Recently, state legislators have slightly eased regulations for craft distillers. In 2018, former Gov. Jerry Brown signed legislation nicknamed The Craft Distillers Opportunity Act, which bumps maximum production for craft distilleries to 150,000 gallons per year and scratches rules that barred distilleries without tasting rooms from selling their bottles onsite. Though the new law has no effect on rents or the permit process, Magale is hopeful.
“Gov. Brown said he was hoping to open things up for craft distilleries, so it may get easier over time,” she says. Gov.

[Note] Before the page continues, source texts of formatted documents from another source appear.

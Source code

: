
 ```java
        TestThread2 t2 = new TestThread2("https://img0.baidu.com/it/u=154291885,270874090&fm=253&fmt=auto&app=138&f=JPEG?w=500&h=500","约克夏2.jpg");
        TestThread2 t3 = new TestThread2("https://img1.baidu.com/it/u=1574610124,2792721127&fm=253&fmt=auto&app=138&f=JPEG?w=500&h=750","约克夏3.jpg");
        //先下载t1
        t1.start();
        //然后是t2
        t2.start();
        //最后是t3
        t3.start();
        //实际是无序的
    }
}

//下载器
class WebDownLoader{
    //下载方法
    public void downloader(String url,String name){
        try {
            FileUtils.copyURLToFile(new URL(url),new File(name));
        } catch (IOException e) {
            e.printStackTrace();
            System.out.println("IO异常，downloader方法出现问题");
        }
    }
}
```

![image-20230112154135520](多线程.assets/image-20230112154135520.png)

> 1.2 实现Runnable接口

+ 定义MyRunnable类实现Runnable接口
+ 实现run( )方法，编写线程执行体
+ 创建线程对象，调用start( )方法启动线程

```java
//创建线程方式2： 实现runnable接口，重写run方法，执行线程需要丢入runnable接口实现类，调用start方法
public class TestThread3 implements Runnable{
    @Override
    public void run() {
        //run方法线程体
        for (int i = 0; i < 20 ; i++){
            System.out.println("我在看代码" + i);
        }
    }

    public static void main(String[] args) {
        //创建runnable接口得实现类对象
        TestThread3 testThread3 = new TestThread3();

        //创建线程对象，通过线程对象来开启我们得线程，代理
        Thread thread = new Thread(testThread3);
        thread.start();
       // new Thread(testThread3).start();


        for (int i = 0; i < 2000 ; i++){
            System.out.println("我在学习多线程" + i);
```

Gavin Newsom has not made any public statements regarding distilleries, but he may have a soft spot for the spirits industry; his multimillion-dollar fortune grew out of a wine and spirits shop he opened in San Francisco in 1992.
For now, Legado sources rye whiskey at barrel proof — a fiery 60 percent alcohol by volume — and finishes it at Loch & Union, a distillery in Napa Valley that makes its own malt whiskey and bottles outside brands. Loch & Union adds water to the whiskey to bring it to a palatable strength and pours it into Legado’s signature sleek bottles, which come from a glass manufacturer in Fairfield.

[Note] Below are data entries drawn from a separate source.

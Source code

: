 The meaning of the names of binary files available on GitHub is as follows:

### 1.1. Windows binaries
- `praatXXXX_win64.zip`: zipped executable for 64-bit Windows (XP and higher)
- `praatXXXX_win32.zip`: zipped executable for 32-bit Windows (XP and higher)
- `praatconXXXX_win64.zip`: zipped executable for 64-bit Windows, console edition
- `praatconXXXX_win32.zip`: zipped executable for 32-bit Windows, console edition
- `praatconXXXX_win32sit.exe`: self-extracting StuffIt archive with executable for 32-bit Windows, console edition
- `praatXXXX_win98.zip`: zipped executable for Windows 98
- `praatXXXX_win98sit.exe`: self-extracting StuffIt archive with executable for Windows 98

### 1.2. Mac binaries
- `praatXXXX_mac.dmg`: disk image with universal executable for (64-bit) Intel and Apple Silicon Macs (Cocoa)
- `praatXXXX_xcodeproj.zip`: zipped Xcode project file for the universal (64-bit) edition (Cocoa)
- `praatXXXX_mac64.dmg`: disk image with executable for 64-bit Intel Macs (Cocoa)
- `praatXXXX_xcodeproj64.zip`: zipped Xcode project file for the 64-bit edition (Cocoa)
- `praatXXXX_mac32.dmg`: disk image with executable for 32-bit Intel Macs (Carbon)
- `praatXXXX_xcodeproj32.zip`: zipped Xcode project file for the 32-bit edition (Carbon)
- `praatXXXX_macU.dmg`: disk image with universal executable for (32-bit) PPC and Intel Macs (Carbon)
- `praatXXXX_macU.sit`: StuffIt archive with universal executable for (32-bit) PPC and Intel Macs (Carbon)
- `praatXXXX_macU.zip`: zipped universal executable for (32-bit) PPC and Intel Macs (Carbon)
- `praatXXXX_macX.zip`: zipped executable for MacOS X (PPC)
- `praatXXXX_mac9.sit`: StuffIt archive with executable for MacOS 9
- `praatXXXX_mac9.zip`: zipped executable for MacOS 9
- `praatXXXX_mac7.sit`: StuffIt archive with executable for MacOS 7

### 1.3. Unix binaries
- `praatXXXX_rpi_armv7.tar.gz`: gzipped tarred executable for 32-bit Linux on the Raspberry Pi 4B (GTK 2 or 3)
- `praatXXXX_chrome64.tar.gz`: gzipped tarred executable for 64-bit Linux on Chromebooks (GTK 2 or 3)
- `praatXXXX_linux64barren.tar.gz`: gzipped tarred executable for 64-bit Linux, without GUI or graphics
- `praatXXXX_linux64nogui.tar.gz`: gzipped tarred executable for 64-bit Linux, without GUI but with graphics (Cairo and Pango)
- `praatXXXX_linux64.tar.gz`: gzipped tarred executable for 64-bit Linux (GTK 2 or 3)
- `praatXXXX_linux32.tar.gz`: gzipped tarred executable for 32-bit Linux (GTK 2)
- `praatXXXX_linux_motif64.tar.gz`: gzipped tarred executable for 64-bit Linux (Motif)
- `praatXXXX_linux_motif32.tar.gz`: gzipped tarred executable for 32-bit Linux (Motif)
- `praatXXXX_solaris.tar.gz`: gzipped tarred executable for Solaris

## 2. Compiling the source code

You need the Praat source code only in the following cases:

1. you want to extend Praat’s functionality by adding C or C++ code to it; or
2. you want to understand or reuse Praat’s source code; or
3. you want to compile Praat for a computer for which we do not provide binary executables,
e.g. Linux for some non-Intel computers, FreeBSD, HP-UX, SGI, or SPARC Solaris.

“We want to inspire others to create their own legacy, to do whatever they feel passionate about.” Yvette Rincon, co-owner, Legado Whiskey
Legado is available in about 40 locations, including Raley’s, Select Wine and Spirits and Taylor’s Market, and Motuapuaka is pushing to enter markets in Nevada and the Bay Area, as well in Asia and the Middle East. The owners have run demos in Hong Kong, Taiwan and the Philippines, and their whiskey will be for sale at the World Expo 2020 in Dubai this October, she says.

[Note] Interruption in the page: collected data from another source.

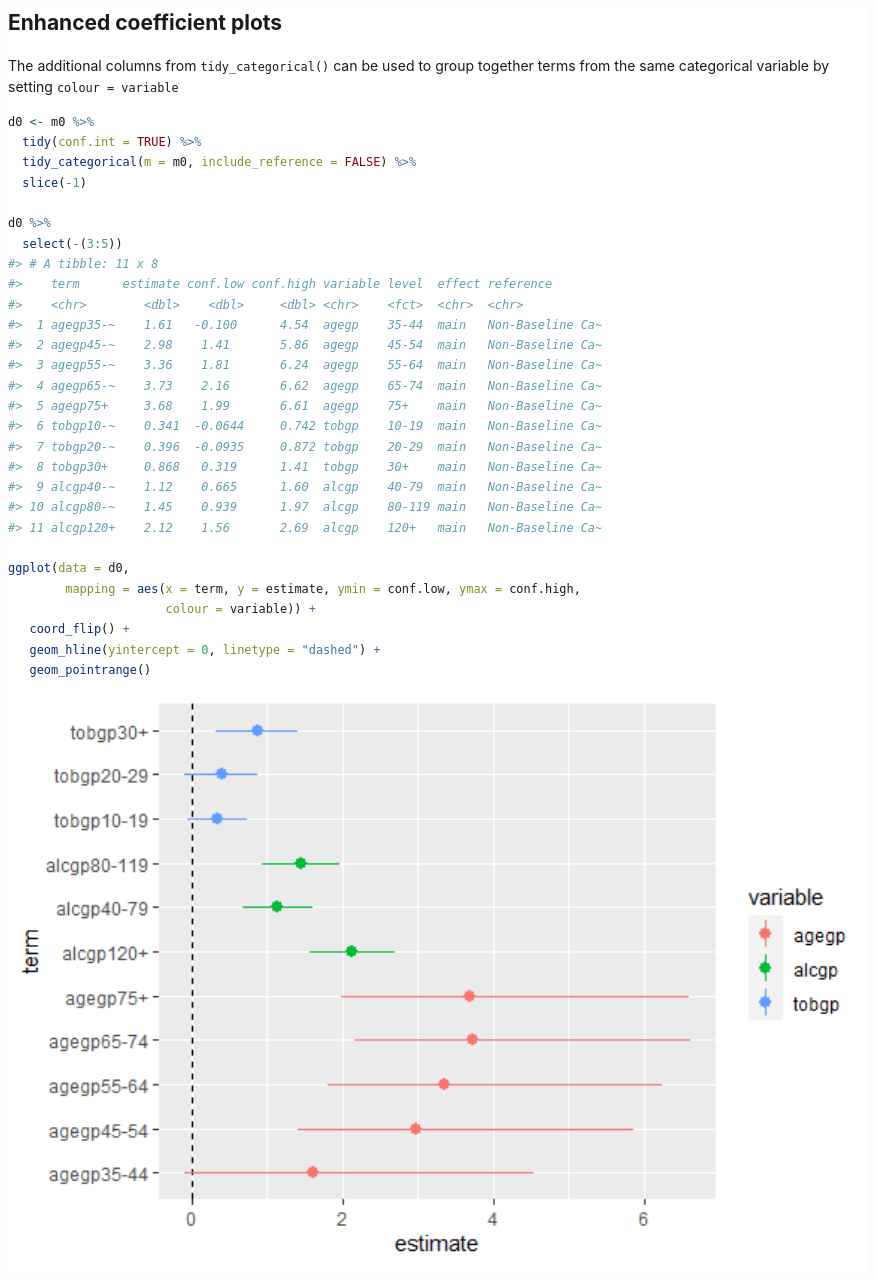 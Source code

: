 ## Enhanced coefficient plots

The additional columns from `tidy_categorical()` can be used to group
together terms from the same categorical variable by setting `colour =
variable`

``` r
d0 <- m0 %>%
  tidy(conf.int = TRUE) %>%
  tidy_categorical(m = m0, include_reference = FALSE) %>%
  slice(-1)

d0 %>%
  select(-(3:5))
#> # A tibble: 11 x 8
#>    term      estimate conf.low conf.high variable level  effect reference       
#>    <chr>        <dbl>    <dbl>     <dbl> <chr>    <fct>  <chr>  <chr>           
#>  1 agegp35-~    1.61   -0.100      4.54  agegp    35-44  main   Non-Baseline Ca~
#>  2 agegp45-~    2.98    1.41       5.86  agegp    45-54  main   Non-Baseline Ca~
#>  3 agegp55-~    3.36    1.81       6.24  agegp    55-64  main   Non-Baseline Ca~
#>  4 agegp65-~    3.73    2.16       6.62  agegp    65-74  main   Non-Baseline Ca~
#>  5 agegp75+     3.68    1.99       6.61  agegp    75+    main   Non-Baseline Ca~
#>  6 tobgp10-~    0.341  -0.0644     0.742 tobgp    10-19  main   Non-Baseline Ca~
#>  7 tobgp20-~    0.396  -0.0935     0.872 tobgp    20-29  main   Non-Baseline Ca~
#>  8 tobgp30+     0.868   0.319      1.41  tobgp    30+    main   Non-Baseline Ca~
#>  9 alcgp40-~    1.12    0.665      1.60  alcgp    40-79  main   Non-Baseline Ca~
#> 10 alcgp80-~    1.45    0.939      1.97  alcgp    80-119 main   Non-Baseline Ca~
#> 11 alcgp120+    2.12    1.56       2.69  alcgp    120+   main   Non-Baseline Ca~

ggplot(data = d0,
        mapping = aes(x = term, y = estimate, ymin = conf.low, ymax = conf.high,
                      colour = variable)) +
   coord_flip() +
   geom_hline(yintercept = 0, linetype = "dashed") +
   geom_pointrange()
```

<img src="readme/fig/unnamed-chunk-20-1.png" width="100%" />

Even as they gain a following in faraway markets, the owners of Legado have not lost their hometown loyalty. Since their launch, they have run tasting events at locations such as the Mix Downtown and de Vere’s Irish Pub and gained coveted shelf space at a dozen bars and restaurants in the Sacramento area. “Our goal is to become a staple in our hometown,” Motuapuaka says.
The Legado owners also intend to follow through on their goal to distill their whiskey in Sacramento using locally grown ingredients. They’re learning as much as they can from local distillers, including Baughman, who gave the Legado team a tour of his distillery in June. Though Baughman is wary of the difficulties that might face a distillery in the city of Sacramento, he didn’t discourage the owners from taking that route. “I recommended that they go with whatever is comfortable for them,” he says.
In the meantime, the four owners are keeping their day jobs while building the Legado brand.
“This is still a passion project,” says Magale, who feels equally passionate about her chiropractic office and has no plans to step away from it. “We want to send a message to other people that you can find the time to do what you want.”